__DATA EXTRACT__.
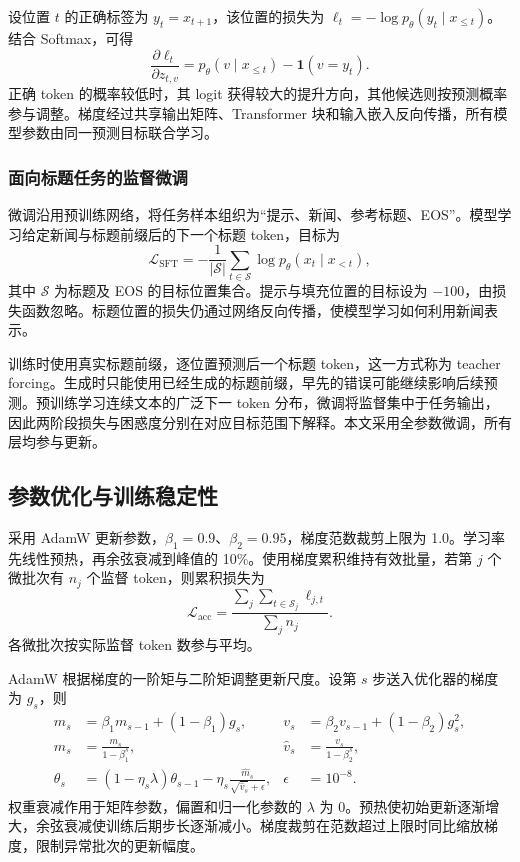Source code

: \documentclass[UTF8,a4paper,12pt,fontset=fandol]{ctexart}
\begin{document}
设位置 $t$ 的正确标签为 $y_t=x_{t+1}$，该位置的损失为 $\ell_t=-\log p_\theta(y_t\mid x_{\le t})$。结合 Softmax，可得
\begin{equation}
 \frac{\partial\ell_t}{\partial z_{t,v}}=p_\theta(v\mid x_{\le t})-\mathbf{1}(v=y_t).
\end{equation}
正确 token 的概率较低时，其 logit 获得较大的提升方向，其他候选则按预测概率参与调整。梯度经过共享输出矩阵、Transformer 块和输入嵌入反向传播，所有模型参数由同一预测目标联合学习。

\subsubsection{面向标题任务的监督微调}
微调沿用预训练网络，将任务样本组织为“提示、新闻、参考标题、EOS”。模型学习给定新闻与标题前缀后的下一个标题 token，目标为
\begin{equation}
 \mathcal{L}_{\mathrm{SFT}}=-\frac{1}{|\mathcal{S}|}\sum_{t\in\mathcal{S}}\log p_\theta(x_t\mid x_{<t}),
\end{equation}
其中 $\mathcal{S}$ 为标题及 EOS 的目标位置集合。提示与填充位置的目标设为 $-100$，由损失函数忽略。标题位置的损失仍通过网络反向传播，使模型学习如何利用新闻表示。

训练时使用真实标题前缀，逐位置预测后一个标题 token，这一方式称为 teacher forcing。生成时只能使用已经生成的标题前缀，早先的错误可能继续影响后续预测。预训练学习连续文本的广泛下一 token 分布，微调将监督集中于任务输出，因此两阶段损失与困惑度分别在对应目标范围下解释。本文采用全参数微调，所有层均参与更新。

\subsection{参数优化与训练稳定性}
采用 AdamW 更新参数，$\beta_1=0.9$、$\beta_2=0.95$，梯度范数裁剪上限为 1.0。学习率先线性预热，再余弦衰减到峰值的 10\%。使用梯度累积维持有效批量，若第 $j$ 个微批次有 $n_j$ 个监督 token，则累积损失为
\begin{equation}
 \mathcal{L}_{\mathrm{acc}}=\frac{\sum_j\sum_{t\in\mathcal{S}_j}\ell_{j,t}}{\sum_j n_j}.
\end{equation}
各微批次按实际监督 token 数参与平均。

AdamW 根据梯度的一阶矩与二阶矩调整更新尺度。设第 $s$ 步送入优化器的梯度为 $g_s$，则
\begin{align}
 m_s&=\beta_1m_{s-1}+(1-\beta_1)g_s, & v_s&=\beta_2v_{s-1}+(1-\beta_2)g_s^2,\\
 \widehat m_s&=\frac{m_s}{1-\beta_1^s}, & \widehat v_s&=\frac{v_s}{1-\beta_2^s},\\
 \theta_s&=(1-\eta_s\lambda)\theta_{s-1}-\eta_s\frac{\widehat m_s}{\sqrt{\widehat v_s}+\epsilon}, & \epsilon&=10^{-8}.
\end{align}
权重衰减作用于矩阵参数，偏置和归一化参数的 $\lambda$ 为 0。预热使初始更新逐渐增大，余弦衰减使训练后期步长逐渐减小。梯度裁剪在范数超过上限时同比缩放梯度，限制异常批次的更新幅度。
\end{document}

__WHAT YOU HAVE TO DO__.
Each line of the material above should be set down exactly, with no pictures.

__ANSWER FOR THIS EXERCISE__.
Source code

: \documentclass[UTF8,a4paper,12pt,fontset=fandol]{ctexart}
\begin{document}
设位置 $t$ 的正确标签为 $y_t=x_{t+1}$，该位置的损失为 $\ell_t=-\log p_\theta(y_t\mid x_{\le t})$。结合 Softmax，可得
\begin{equation}
 \frac{\partial\ell_t}{\partial z_{t,v}}=p_\theta(v\mid x_{\le t})-\mathbf{1}(v=y_t).
\end{equation}
正确 token 的概率较低时，其 logit 获得较大的提升方向，其他候选则按预测概率参与调整。梯度经过共享输出矩阵、Transformer 块和输入嵌入反向传播，所有模型参数由同一预测目标联合学习。

\subsubsection{面向标题任务的监督微调}
微调沿用预训练网络，将任务样本组织为“提示、新闻、参考标题、EOS”。模型学习给定新闻与标题前缀后的下一个标题 token，目标为
\begin{equation}
 \mathcal{L}_{\mathrm{SFT}}=-\frac{1}{|\mathcal{S}|}\sum_{t\in\mathcal{S}}\log p_\theta(x_t\mid x_{<t}),
\end{equation}
其中 $\mathcal{S}$ 为标题及 EOS 的目标位置集合。提示与填充位置的目标设为 $-100$，由损失函数忽略。标题位置的损失仍通过网络反向传播，使模型学习如何利用新闻表示。

训练时使用真实标题前缀，逐位置预测后一个标题 token，这一方式称为 teacher forcing。生成时只能使用已经生成的标题前缀，早先的错误可能继续影响后续预测。预训练学习连续文本的广泛下一 token 分布，微调将监督集中于任务输出，因此两阶段损失与困惑度分别在对应目标范围下解释。本文采用全参数微调，所有层均参与更新。

\subsection{参数优化与训练稳定性}
采用 AdamW 更新参数，$\beta_1=0.9$、$\beta_2=0.95$，梯度范数裁剪上限为 1.0。学习率先线性预热，再余弦衰减到峰值的 10\%。使用梯度累积维持有效批量，若第 $j$ 个微批次有 $n_j$ 个监督 token，则累积损失为
\begin{equation}
 \mathcal{L}_{\mathrm{acc}}=\frac{\sum_j\sum_{t\in\mathcal{S}_j}\ell_{j,t}}{\sum_j n_j}.
\end{equation}
各微批次按实际监督 token 数参与平均。

AdamW 根据梯度的一阶矩与二阶矩调整更新尺度。设第 $s$ 步送入优化器的梯度为 $g_s$，则
\begin{align}
 m_s&=\beta_1m_{s-1}+(1-\beta_1)g_s, & v_s&=\beta_2v_{s-1}+(1-\beta_2)g_s^2,\\
 \widehat m_s&=\frac{m_s}{1-\beta_1^s}, & \widehat v_s&=\frac{v_s}{1-\beta_2^s},\\
 \theta_s&=(1-\eta_s\lambda)\theta_{s-1}-\eta_s\frac{\widehat m_s}{\sqrt{\widehat v_s}+\epsilon}, & \epsilon&=10^{-8}.
\end{align}
权重衰减作用于矩阵参数，偏置和归一化参数的 $\lambda$ 为 0。预热使初始更新逐渐增大，余弦衰减使训练后期步长逐渐减小。梯度裁剪在范数超过上限时同比缩放梯度，限制异常批次的更新幅度。
\end{document}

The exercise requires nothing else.